**What this task involves**:
The exercise asks you to copy every line below in which "transacciones" appears.

——

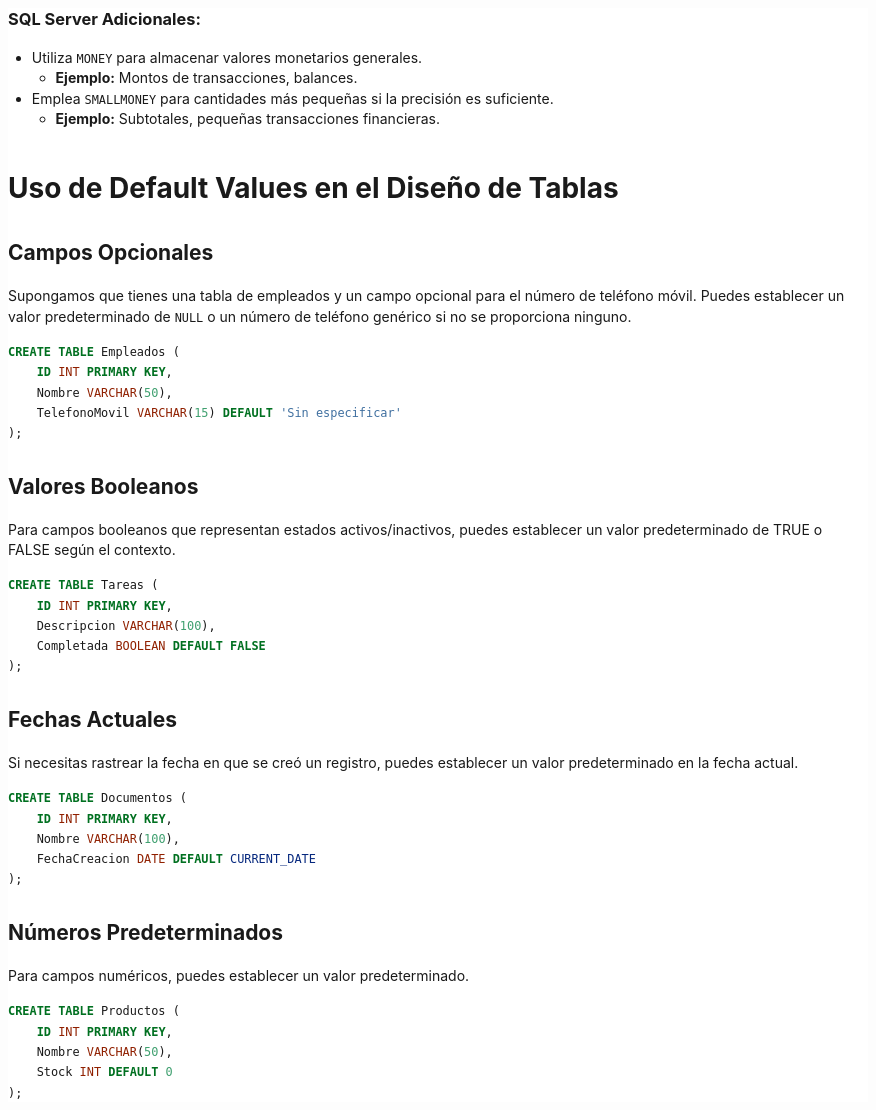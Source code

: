 ### SQL Server Adicionales:
- Utiliza `MONEY` para almacenar valores monetarios generales.
  - **Ejemplo:** Montos de transacciones, balances.
- Emplea `SMALLMONEY` para cantidades más pequeñas si la precisión es suficiente.
  - **Ejemplo:** Subtotales, pequeñas transacciones financieras.

# Uso de Default Values en el Diseño de Tablas

## Campos Opcionales
Supongamos que tienes una tabla de empleados y un campo opcional para el número de teléfono móvil. Puedes establecer un valor predeterminado de `NULL` o un número de teléfono genérico si no se proporciona ninguno.

```sql
CREATE TABLE Empleados (
    ID INT PRIMARY KEY,
    Nombre VARCHAR(50),
    TelefonoMovil VARCHAR(15) DEFAULT 'Sin especificar'
);
```
## Valores Booleanos
Para campos booleanos que representan estados activos/inactivos, puedes establecer un valor predeterminado de TRUE o FALSE según el contexto.


```sql
CREATE TABLE Tareas (
    ID INT PRIMARY KEY,
    Descripcion VARCHAR(100),
    Completada BOOLEAN DEFAULT FALSE
);
```

## Fechas Actuales
Si necesitas rastrear la fecha en que se creó un registro, puedes establecer un valor predeterminado en la fecha actual.

```sql
CREATE TABLE Documentos (
    ID INT PRIMARY KEY,
    Nombre VARCHAR(100),
    FechaCreacion DATE DEFAULT CURRENT_DATE
);
```

## Números Predeterminados
Para campos numéricos, puedes establecer un valor predeterminado.

```sql
CREATE TABLE Productos (
    ID INT PRIMARY KEY,
    Nombre VARCHAR(50),
    Stock INT DEFAULT 0
);
```
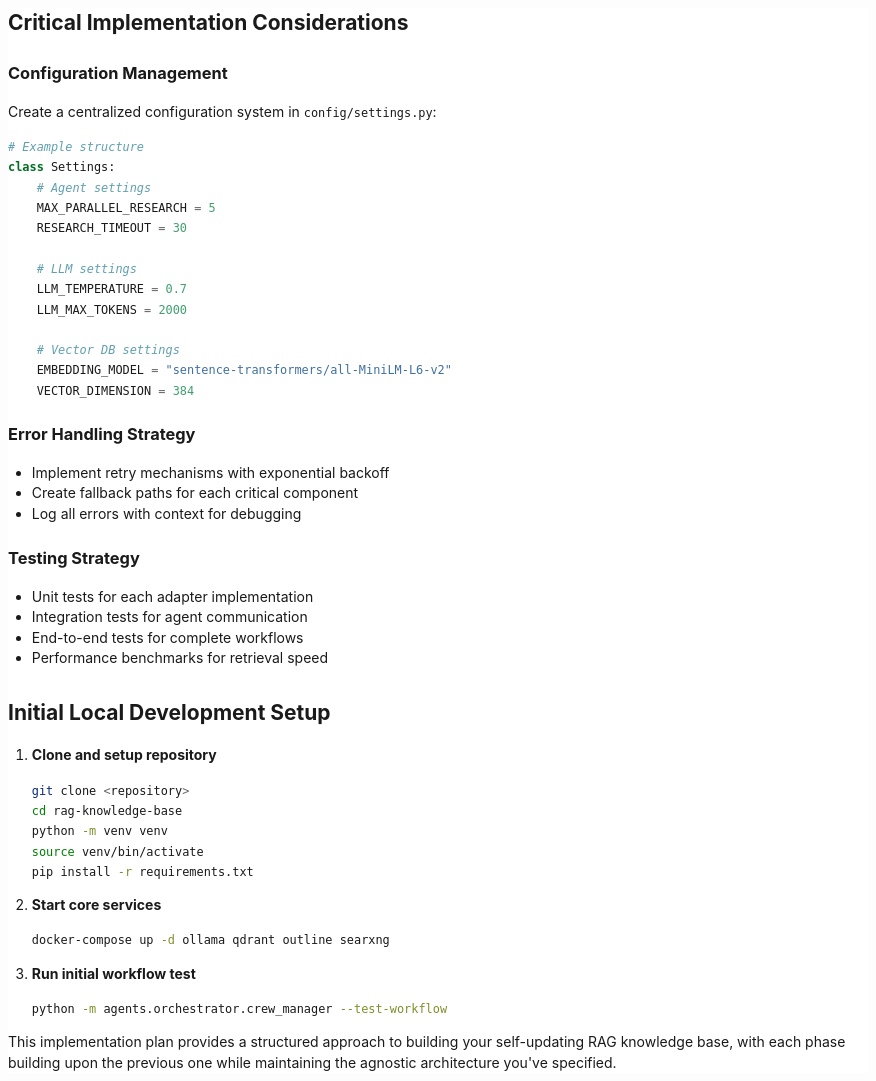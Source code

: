 ## Critical Implementation Considerations

### Configuration Management

Create a centralized configuration system in `config/settings.py`:

```python
# Example structure
class Settings:
    # Agent settings
    MAX_PARALLEL_RESEARCH = 5
    RESEARCH_TIMEOUT = 30

    # LLM settings
    LLM_TEMPERATURE = 0.7
    LLM_MAX_TOKENS = 2000

    # Vector DB settings
    EMBEDDING_MODEL = "sentence-transformers/all-MiniLM-L6-v2"
    VECTOR_DIMENSION = 384
```

### Error Handling Strategy

- Implement retry mechanisms with exponential backoff
- Create fallback paths for each critical component
- Log all errors with context for debugging

### Testing Strategy

- Unit tests for each adapter implementation
- Integration tests for agent communication
- End-to-end tests for complete workflows
- Performance benchmarks for retrieval speed

## Initial Local Development Setup

1. **Clone and setup repository**
   ```bash
   git clone <repository>
   cd rag-knowledge-base
   python -m venv venv
   source venv/bin/activate
   pip install -r requirements.txt
   ```

2. **Start core services**
   ```bash
   docker-compose up -d ollama qdrant outline searxng
   ```

3. **Run initial workflow test**
   ```bash
   python -m agents.orchestrator.crew_manager --test-workflow
   ```

This implementation plan provides a structured approach to building your self-updating RAG knowledge base, with each phase building upon the previous one while maintaining the agnostic architecture you've specified.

——

**Reply**:
  - **Ejemplo:** Montos de transacciones, balances.
  - **Ejemplo:** Subtotales, pequeñas transacciones financieras.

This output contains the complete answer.